(Pictures paired with source code)
++++++
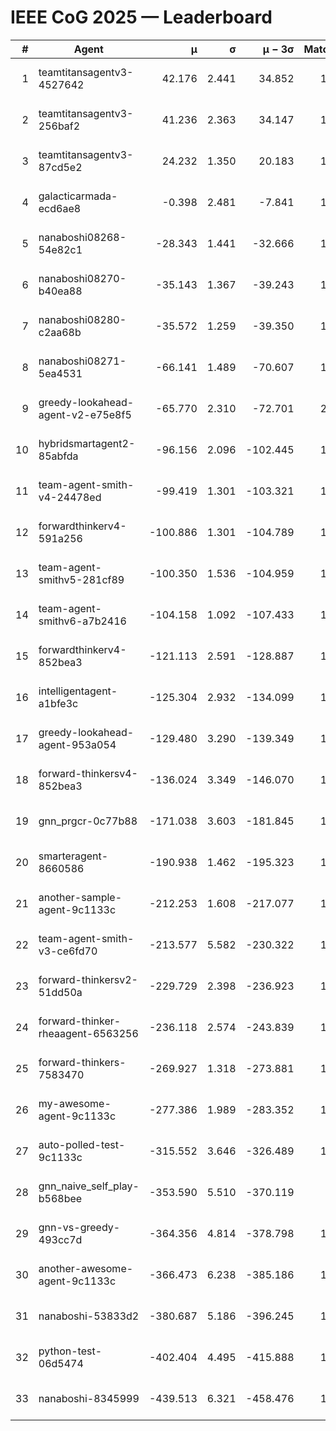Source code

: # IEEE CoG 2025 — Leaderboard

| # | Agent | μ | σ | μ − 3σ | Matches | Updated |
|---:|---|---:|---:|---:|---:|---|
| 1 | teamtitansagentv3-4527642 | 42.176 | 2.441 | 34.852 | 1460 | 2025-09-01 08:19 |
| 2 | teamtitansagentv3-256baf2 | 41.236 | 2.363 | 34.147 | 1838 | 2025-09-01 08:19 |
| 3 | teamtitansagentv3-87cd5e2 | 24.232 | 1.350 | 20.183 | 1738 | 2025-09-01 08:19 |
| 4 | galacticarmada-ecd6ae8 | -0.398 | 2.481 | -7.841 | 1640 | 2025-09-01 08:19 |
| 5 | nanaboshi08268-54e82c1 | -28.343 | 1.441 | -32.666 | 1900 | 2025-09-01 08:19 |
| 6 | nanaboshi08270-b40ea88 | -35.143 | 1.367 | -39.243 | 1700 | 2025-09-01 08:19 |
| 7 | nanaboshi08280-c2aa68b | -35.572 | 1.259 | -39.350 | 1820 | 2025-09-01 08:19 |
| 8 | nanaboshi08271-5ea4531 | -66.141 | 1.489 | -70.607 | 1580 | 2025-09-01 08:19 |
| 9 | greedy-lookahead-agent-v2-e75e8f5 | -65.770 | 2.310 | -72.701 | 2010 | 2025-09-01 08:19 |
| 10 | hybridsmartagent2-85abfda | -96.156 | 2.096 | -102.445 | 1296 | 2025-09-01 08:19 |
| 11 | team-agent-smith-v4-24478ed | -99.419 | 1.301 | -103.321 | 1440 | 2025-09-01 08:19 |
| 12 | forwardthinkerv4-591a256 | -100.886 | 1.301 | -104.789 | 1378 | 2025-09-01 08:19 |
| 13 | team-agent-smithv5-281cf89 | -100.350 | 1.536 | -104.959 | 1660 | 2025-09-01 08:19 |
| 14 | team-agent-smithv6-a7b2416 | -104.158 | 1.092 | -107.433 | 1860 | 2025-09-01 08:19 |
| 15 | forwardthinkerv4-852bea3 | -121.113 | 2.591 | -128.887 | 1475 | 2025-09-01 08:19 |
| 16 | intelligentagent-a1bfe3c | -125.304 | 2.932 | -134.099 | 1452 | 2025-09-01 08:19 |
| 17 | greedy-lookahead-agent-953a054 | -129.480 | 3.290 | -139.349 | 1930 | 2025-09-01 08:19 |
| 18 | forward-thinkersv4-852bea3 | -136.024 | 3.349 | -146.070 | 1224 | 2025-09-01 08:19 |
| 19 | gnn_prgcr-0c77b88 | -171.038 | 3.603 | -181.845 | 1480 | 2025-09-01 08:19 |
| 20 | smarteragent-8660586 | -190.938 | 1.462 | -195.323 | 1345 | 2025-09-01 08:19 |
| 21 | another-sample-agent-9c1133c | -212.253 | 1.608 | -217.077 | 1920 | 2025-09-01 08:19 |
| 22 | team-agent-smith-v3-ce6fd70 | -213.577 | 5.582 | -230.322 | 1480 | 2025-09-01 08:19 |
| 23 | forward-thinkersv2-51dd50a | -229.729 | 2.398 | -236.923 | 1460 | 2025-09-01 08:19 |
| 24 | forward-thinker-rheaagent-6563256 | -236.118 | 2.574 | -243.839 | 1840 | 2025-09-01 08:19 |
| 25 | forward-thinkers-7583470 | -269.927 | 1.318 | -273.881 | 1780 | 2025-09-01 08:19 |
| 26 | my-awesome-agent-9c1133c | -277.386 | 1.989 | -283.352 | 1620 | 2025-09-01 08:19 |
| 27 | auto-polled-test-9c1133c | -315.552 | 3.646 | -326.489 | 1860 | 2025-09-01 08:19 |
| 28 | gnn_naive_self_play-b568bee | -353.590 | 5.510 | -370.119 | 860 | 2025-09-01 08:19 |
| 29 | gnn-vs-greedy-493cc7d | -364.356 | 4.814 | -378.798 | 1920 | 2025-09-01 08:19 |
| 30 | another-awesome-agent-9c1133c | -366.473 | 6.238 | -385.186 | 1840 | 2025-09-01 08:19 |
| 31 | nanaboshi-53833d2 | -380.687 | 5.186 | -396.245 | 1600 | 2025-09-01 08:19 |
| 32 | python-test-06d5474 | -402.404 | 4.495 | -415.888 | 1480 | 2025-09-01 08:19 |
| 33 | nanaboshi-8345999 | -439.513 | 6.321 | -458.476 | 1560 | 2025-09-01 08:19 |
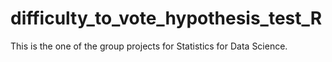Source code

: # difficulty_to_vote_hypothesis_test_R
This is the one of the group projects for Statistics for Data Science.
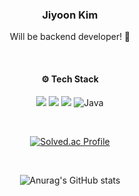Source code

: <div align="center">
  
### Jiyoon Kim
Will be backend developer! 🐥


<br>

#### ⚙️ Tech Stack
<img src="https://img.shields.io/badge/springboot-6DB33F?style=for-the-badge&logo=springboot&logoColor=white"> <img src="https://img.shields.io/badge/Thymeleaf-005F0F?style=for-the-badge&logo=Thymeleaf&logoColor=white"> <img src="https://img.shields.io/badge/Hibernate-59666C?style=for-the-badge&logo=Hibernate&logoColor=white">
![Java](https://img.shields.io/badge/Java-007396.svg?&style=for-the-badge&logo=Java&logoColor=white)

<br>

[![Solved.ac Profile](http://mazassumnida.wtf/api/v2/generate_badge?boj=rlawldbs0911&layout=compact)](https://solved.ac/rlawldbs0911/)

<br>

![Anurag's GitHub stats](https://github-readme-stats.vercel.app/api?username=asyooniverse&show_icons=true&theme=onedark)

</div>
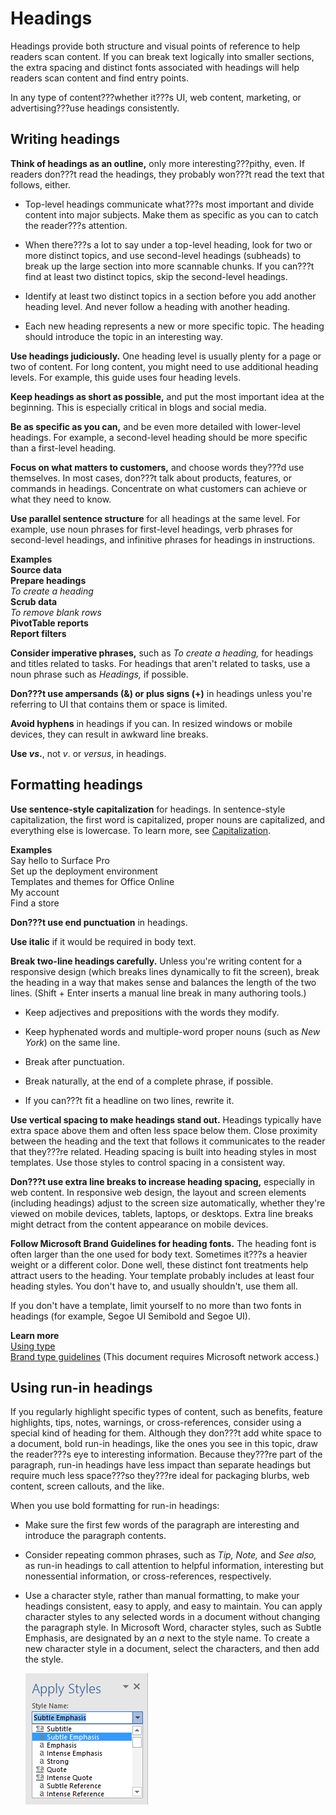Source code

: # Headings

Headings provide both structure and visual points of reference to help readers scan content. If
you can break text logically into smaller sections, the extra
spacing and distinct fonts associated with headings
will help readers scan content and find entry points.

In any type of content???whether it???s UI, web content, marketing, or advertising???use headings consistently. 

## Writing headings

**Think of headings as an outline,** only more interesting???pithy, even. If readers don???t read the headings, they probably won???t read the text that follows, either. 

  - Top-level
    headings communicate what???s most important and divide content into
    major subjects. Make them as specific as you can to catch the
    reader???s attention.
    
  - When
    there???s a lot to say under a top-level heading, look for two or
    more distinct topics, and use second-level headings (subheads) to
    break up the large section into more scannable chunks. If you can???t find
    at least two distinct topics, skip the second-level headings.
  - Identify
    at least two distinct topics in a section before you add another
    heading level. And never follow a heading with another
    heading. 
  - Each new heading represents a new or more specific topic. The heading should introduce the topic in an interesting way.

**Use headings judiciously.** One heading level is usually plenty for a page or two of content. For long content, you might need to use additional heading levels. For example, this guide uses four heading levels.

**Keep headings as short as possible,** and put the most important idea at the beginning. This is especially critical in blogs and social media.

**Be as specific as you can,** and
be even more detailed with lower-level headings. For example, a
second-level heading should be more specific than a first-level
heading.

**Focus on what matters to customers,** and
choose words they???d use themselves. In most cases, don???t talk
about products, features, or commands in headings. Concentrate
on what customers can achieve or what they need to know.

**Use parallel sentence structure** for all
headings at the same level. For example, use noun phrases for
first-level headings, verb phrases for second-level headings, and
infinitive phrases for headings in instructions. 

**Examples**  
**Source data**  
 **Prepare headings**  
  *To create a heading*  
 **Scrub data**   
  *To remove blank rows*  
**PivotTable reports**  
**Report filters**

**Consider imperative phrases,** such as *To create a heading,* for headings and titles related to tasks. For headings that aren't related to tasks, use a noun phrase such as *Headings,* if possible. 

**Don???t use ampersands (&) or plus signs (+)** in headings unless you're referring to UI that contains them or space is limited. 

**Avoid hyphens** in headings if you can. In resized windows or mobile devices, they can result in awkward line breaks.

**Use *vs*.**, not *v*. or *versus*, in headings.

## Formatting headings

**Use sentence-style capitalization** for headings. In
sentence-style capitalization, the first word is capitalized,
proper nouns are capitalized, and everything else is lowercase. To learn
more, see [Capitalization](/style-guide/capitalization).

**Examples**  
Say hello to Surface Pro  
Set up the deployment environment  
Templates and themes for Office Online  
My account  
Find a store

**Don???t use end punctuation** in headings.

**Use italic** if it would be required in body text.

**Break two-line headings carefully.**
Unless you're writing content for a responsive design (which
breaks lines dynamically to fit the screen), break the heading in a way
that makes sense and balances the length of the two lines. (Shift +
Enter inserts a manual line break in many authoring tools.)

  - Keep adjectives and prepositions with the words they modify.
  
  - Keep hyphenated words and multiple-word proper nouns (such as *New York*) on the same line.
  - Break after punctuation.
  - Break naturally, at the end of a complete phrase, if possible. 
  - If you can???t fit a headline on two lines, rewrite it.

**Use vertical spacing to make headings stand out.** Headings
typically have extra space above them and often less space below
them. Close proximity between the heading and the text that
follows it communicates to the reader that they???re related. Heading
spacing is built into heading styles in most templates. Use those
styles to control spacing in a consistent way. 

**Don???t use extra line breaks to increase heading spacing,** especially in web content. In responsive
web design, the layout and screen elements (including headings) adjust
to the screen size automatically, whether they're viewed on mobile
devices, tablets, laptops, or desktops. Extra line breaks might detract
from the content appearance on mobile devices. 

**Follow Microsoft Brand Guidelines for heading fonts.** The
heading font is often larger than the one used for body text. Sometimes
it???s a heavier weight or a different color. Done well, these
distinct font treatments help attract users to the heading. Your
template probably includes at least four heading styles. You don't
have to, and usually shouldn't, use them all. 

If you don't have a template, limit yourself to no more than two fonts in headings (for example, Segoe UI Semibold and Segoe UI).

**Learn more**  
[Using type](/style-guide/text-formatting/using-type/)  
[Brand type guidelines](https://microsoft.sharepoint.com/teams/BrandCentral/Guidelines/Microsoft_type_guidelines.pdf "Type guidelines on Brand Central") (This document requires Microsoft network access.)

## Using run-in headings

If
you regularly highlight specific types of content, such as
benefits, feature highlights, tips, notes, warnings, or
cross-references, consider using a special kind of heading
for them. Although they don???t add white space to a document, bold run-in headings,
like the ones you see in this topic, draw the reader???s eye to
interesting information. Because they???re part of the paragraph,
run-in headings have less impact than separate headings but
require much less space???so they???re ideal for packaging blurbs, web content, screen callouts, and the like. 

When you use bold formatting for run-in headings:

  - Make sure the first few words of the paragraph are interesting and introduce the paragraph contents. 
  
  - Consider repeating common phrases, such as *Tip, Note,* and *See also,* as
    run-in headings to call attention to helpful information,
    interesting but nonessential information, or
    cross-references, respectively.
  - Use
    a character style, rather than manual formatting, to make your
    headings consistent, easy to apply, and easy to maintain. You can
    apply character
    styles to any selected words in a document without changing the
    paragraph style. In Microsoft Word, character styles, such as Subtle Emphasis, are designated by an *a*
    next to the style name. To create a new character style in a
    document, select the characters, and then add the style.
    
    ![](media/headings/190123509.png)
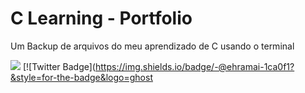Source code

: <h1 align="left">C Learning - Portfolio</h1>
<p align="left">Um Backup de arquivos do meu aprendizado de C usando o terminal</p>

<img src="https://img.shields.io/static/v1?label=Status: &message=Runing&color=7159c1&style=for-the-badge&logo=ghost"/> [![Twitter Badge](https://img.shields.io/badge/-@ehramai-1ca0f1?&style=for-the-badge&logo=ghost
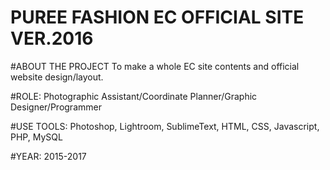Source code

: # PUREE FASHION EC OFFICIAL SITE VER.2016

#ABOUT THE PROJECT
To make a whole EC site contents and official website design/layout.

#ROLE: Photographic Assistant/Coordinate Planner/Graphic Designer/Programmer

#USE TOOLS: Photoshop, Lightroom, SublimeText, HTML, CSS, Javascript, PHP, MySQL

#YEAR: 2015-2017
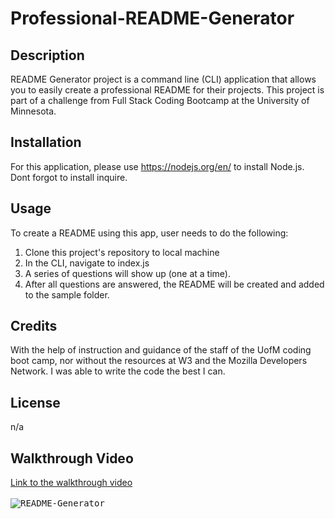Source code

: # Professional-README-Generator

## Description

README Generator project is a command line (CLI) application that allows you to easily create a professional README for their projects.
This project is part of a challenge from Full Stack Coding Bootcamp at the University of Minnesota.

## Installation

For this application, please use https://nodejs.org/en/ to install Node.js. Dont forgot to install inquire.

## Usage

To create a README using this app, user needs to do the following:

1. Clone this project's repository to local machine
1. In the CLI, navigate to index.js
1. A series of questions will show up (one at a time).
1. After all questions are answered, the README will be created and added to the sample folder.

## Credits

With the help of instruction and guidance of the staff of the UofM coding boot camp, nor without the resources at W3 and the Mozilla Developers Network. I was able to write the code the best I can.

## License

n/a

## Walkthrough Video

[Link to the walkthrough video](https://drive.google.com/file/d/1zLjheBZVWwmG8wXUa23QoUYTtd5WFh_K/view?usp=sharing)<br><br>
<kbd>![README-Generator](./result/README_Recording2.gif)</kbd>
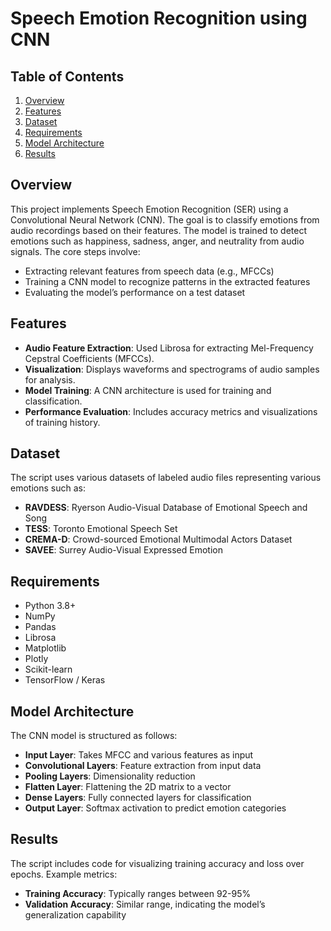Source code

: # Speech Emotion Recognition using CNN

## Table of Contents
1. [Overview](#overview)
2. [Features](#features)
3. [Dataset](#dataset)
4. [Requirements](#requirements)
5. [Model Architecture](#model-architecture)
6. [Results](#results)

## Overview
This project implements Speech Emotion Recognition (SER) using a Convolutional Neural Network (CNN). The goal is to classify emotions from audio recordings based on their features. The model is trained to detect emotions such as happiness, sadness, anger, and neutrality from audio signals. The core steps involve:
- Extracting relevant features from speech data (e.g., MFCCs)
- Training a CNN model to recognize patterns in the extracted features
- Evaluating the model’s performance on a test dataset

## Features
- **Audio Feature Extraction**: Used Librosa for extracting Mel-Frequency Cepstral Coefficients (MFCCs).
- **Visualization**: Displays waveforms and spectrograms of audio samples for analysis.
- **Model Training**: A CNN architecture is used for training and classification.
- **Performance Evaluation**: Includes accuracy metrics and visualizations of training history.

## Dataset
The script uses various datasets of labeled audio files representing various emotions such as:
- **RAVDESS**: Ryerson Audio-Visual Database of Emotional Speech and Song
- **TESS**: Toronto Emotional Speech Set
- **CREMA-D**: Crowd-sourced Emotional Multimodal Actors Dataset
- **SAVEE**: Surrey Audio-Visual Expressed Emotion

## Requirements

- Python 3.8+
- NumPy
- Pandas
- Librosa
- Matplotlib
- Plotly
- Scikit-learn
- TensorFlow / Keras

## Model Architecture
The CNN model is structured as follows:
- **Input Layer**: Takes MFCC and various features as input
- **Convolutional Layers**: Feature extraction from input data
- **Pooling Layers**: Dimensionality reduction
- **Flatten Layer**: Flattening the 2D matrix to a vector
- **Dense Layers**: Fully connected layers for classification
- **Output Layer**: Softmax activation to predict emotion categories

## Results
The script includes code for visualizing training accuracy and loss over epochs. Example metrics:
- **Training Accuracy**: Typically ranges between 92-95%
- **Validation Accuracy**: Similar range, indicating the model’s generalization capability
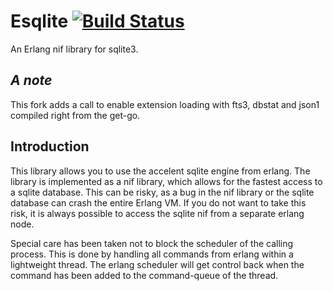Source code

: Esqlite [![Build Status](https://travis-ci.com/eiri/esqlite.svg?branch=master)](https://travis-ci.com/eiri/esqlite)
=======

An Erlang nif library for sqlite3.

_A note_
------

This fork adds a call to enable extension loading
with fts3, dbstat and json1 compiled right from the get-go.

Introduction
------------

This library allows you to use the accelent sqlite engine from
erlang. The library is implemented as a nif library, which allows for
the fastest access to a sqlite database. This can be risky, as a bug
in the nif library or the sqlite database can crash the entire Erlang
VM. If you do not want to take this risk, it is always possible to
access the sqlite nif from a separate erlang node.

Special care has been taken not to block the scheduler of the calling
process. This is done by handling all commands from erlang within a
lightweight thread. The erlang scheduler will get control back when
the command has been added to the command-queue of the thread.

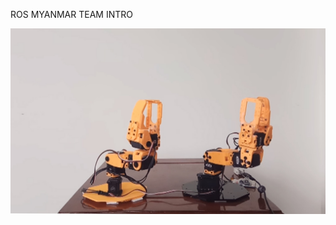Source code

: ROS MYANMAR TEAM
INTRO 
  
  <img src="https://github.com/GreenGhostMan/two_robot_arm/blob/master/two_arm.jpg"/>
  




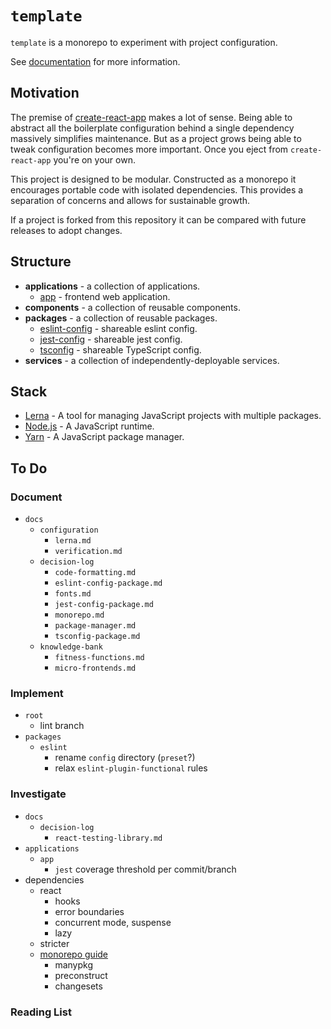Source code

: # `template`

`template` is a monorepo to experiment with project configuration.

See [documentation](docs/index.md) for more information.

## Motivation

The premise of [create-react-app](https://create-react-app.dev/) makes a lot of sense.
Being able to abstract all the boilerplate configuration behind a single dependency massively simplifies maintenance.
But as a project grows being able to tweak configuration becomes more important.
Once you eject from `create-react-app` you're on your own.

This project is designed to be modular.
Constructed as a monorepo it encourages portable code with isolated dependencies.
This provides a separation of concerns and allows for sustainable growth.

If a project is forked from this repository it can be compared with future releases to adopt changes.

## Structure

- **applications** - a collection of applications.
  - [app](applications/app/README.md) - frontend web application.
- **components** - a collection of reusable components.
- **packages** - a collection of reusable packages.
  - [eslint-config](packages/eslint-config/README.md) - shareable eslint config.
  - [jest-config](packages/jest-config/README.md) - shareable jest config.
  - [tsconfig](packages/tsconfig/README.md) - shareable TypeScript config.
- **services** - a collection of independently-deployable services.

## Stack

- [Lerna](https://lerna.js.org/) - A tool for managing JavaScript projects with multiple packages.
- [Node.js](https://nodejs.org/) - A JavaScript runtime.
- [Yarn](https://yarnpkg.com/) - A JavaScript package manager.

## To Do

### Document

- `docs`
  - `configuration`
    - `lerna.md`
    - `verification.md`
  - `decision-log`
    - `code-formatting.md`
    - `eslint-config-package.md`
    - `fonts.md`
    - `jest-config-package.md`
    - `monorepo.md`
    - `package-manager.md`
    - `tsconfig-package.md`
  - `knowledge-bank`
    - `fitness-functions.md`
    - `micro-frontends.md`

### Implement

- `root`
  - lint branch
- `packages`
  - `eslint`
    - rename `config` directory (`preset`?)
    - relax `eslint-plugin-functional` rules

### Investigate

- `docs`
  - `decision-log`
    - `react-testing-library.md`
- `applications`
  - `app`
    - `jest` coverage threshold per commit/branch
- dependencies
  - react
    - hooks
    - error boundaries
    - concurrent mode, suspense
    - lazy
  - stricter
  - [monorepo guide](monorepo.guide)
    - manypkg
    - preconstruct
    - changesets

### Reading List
++++++
● Task to carry out
Repeat exactly and only the lines from the start of the data above through the line that holds "1838 | 2025-09-01 08:19 |", inclusive. Pictures do not belong in the copy.

● Solution for this exercise
Source code

: # IEEE CoG 2025 — Leaderboard

| # | Agent | μ | σ | μ − 3σ | Matches | Updated |
|---:|---|---:|---:|---:|---:|---|
| 1 | teamtitansagentv3-4527642 | 42.176 | 2.441 | 34.852 | 1460 | 2025-09-01 08:19 |
| 2 | teamtitansagentv3-256baf2 | 41.236 | 2.363 | 34.147 | 1838 | 2025-09-01 08:19 |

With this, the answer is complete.